### [Exercise brief]
Would you please copy each line of the listing that mentions "assert"?
*** Opening Available records ***
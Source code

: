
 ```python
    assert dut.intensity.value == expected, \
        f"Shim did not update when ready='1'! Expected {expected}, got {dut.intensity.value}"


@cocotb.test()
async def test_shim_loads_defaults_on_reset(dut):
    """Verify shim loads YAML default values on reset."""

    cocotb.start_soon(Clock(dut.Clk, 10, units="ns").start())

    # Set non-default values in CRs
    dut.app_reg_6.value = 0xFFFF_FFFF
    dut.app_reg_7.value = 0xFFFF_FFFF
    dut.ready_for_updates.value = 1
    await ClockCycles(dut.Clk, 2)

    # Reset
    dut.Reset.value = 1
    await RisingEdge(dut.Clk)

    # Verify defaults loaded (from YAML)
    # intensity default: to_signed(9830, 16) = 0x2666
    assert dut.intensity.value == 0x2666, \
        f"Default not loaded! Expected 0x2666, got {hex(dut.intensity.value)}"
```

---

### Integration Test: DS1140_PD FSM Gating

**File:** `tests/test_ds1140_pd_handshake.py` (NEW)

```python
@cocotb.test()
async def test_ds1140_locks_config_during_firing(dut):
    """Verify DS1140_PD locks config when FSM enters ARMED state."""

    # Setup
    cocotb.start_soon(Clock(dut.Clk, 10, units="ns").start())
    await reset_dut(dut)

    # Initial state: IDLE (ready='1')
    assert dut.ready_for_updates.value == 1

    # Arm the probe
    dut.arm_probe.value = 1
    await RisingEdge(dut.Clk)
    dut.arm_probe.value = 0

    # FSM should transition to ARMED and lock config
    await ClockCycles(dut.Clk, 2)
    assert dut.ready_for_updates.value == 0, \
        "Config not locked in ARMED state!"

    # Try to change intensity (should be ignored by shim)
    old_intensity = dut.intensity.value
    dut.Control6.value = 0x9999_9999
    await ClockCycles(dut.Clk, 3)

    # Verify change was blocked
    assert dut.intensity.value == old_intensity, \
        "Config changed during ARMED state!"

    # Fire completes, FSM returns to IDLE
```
*** Closing Available records ***
### [Exercise solution]
    assert dut.intensity.value == expected, \
    assert dut.intensity.value == 0x2666, \
    assert dut.ready_for_updates.value == 1
    assert dut.ready_for_updates.value == 0, \
    assert dut.intensity.value == old_intensity, \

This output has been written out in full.